::: Exercise inputs :::

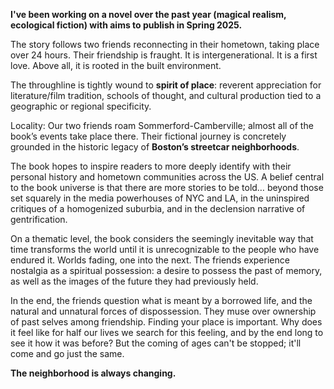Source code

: **I've been working on a novel over the past year (magical realism, ecological fiction) with aims to publish in Spring 2025.**

The story follows two friends reconnecting in their hometown, taking place over 24 hours. Their friendship is fraught. It is intergenerational. It is a first love. Above all, it is rooted in the built environment.

The throughline is tightly wound to **spirit of place**: reverent appreciation for literature/film tradition, schools of thought, and cultural production tied to a geographic or regional specificity.

Locality: Our two friends roam Sommerford-Camberville; almost all of the book’s events take place there. Their fictional journey is concretely grounded in the historic legacy of **Boston’s streetcar neighborhoods**.

The book hopes to inspire readers to more deeply identify with their personal history and hometown communities across the US. A belief central to the book universe is that there are more stories to be told… beyond those set squarely in the media powerhouses of NYC and LA, in the uninspired critiques of a homogenized suburbia, and in the declension narrative of gentrification.

On a thematic level, the book considers the seemingly inevitable way that time transforms the world until it is unrecognizable to the people who have endured it. Worlds fading, one into the next. The friends experience nostalgia as a spiritual possession: a desire to possess the past of memory, as well as the images of the future they had previously held.
 
In the end, the friends question what is meant by a borrowed life, and the natural and unnatural forces of dispossession. They muse over ownership of past selves among friendship. Finding your place is important. Why does it feel like for half our lives we search for this feeling, and by the end long to see it how it was before? But the coming of ages can't be stopped; it'll come and go just the same. 

**The neighborhood is always changing.**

:::

**Your instructions**
Only lines with the word "past" are wanted, so copy each one from the records.

**Exercise solution**
: **I've been working on a novel over the past year (magical realism, ecological fiction) with aims to publish in Spring 2025.**
On a thematic level, the book considers the seemingly inevitable way that time transforms the world until it is unrecognizable to the people who have endured it. Worlds fading, one into the next. The friends experience nostalgia as a spiritual possession: a desire to possess the past of memory, as well as the images of the future they had previously held.
In the end, the friends question what is meant by a borrowed life, and the natural and unnatural forces of dispossession. They muse over ownership of past selves among friendship. Finding your place is important. Why does it feel like for half our lives we search for this feeling, and by the end long to see it how it was before? But the coming of ages can't be stopped; it'll come and go just the same. 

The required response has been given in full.